Tuesday, April 17, 2012

Pen Registers

Who Ya Gonna Call?



The numbers you call from your home phone or smartphone are nobody else's business, and if the government wants to know who you are calling they'll need a court order for a wiretap, right? Yes and no. 


Yes, most people would say that those calls are usually nobody else's business, and No, the government doesn't need a court order for a wiretap. Since you voluntarily hand that information to your telephone service provider (so that they can complete your calls), the called number information isn't private. With that justification, there's a lower bar to clear to get the information.

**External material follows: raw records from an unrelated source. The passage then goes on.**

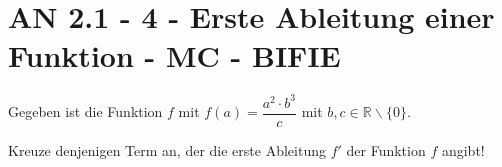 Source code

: \section{AN 2.1 - 4 - Erste Ableitung einer Funktion - MC - BIFIE}

\begin{beispiel}[AN 2.1]{1} %
				Gegeben ist die Funktion $f$ mit $f(a)=\dfrac{a^2\cdot b^3}{c}$ mit $b,c\in\mathbb{R}\backslash\{0\}$.

Kreuze denjenigen Term an, der die erste Ableitung $f'$ der Funktion $f$ angibt!

\end{beispiel}
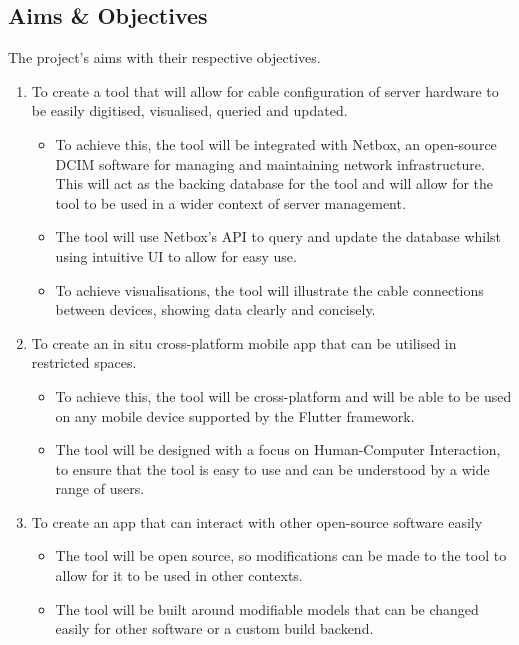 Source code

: \documentclass [11pt,a4paper]{article}
\begin{document}
\subsection{Aims \& Objectives}
\label{sec:objectives}
The project's aims with their respective objectives.
\begin{enumerate}[noitemsep, labelindent=0pt, label=\textbf{A\arabic*}]
    
    \item To create a tool that will allow for cable configuration of server hardware to be
    easily digitised, visualised, queried and updated. 
        
    \begin{itemize}[noitemsep, topsep=0pt]
    \item To achieve this, the tool will be integrated with Netbox, an open-source DCIM software for managing and maintaining network infrastructure. This will act as the backing database for the tool and will allow for the tool to be used in a wider context of server management.

    \item The tool will use Netbox's API to query and update the database whilst using intuitive UI to allow for easy use.
        
    \item To achieve visualisations, the tool will illustrate the cable connections between devices, showing data clearly and concisely.
    \end{itemize}
    \item To create an in situ cross-platform mobile app that can be utilised in restricted
    spaces.    
    \begin{itemize}[noitemsep, topsep=0pt]
        \item To achieve this, the tool will be cross-platform and will be able to be used on any mobile device supported by the Flutter framework.
        \item The tool will be designed with a focus on Human-Computer Interaction, to ensure that the tool is easy to use and can be understood by a wide range of users.
    \end{itemize} 

    \item To create an app that can interact with other open-source software easily
    \begin{itemize}[noitemsep, topsep=0pt]
        \item The tool will be open source, so modifications can be made to the tool to allow for it to be used in other contexts.
        \item The tool will be built around modifiable models that can be changed easily for other software or a custom build backend.        
    \end{itemize}
        

\end{enumerate}
\end{document}
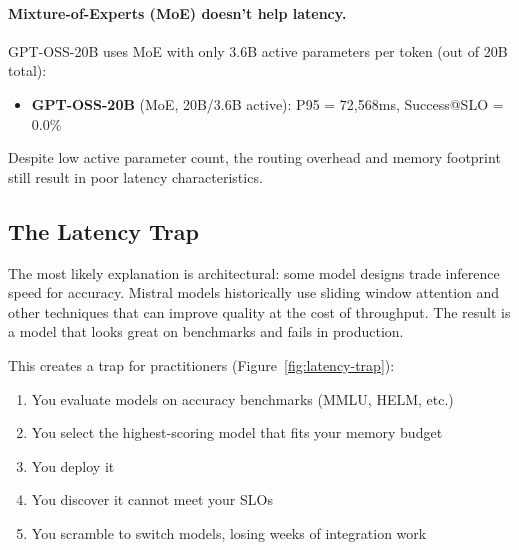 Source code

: \documentclass[11pt]{article}
\begin{document}
\paragraph{Mixture-of-Experts (MoE) doesn't help latency.}
GPT-OSS-20B uses MoE with only 3.6B active parameters per token (out of 20B total):
\begin{itemize}[leftmargin=12pt]
    \item \textbf{GPT-OSS-20B} (MoE, 20B/3.6B active): P95 = 72,568ms, Success@SLO = 0.0\%
\end{itemize}
Despite low active parameter count, the routing overhead and memory footprint still result in poor latency characteristics.

\subsection{The Latency Trap}
The most likely explanation is architectural: some model designs trade inference speed for accuracy.
Mistral models historically use sliding window attention and other techniques that can improve quality at the cost of throughput.
The result is a model that looks great on benchmarks and fails in production.

This creates a trap for practitioners (Figure~\ref{fig:latency-trap}):
\begin{enumerate}[leftmargin=12pt]
    \item You evaluate models on accuracy benchmarks (MMLU, HELM, etc.)
    \item You select the highest-scoring model that fits your memory budget
    \item You deploy it
    \item You discover it cannot meet your SLOs
    \item You scramble to switch models, losing weeks of integration work
\end{enumerate}
\end{document}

Let me back up a little bit. Three key types of information about telephone calls are

  1. Who you call
  2. Who calls you
  3. What gets said
If law enforcement wants to listen in on what's getting said on your calls, they need to get a wiretap. For that they need a court order and they usually need a good reason. The other two types of information, who you call and who calls you, involve a much lower standard.

Pen registers are used to record the numbers that you call, while trap devices record the numbers that call you. Law enforcement can get pen/trap orders merely by asking the courts, and without any kind of good reason other than their own belief that the information would assist in some investigation. And they need not report back on findings.

When targeting a cell phone, a Pen Register also allows collection of associated cell tower information (which potentially provides coarse location information), and if the tower at the end of the call is different than the one on which the call started, that information is captured, too (which potentially provides coarse movement information).

Since the enactment of the US Patriot Act, pen/trap orders also apply to Internet communications. A pen/trap served to an ISP allows law enforcement to collect information such as IP addresses and the protocols used along with time stamps. It provides access to email header information other than the subject line (and not the email content), so it allows collection of data on who you send email to and receive email from, the dates and times, and how large the messages are.

What's your expectation about the privacy of numbers that you call, and those that call you? What's your expectation about the privacy of the email you send and receive? 

If Pen Register data is too easy to get, there's a risk of law enforcement casting too wide a net and involving everyone who ever communicated with anyone who ever communicated with a person of interest. If it's too hard to get, law enforcement can't efficiently do their legitimate job. What's the right balance? Should getting a pen/trap order be held to the same high standard as getting a wiretap order, or is it appropriate that it is substantially easier?

Leave a comment and let us know what you think.


(Disclaimer: I'm not a lawyer and I don't play one on TV. I won't claim to be an expert on this subject, but I find it interesting, and maybe you will, too. If I get the facts wrong, perhaps my lawyer friends may set me straight.)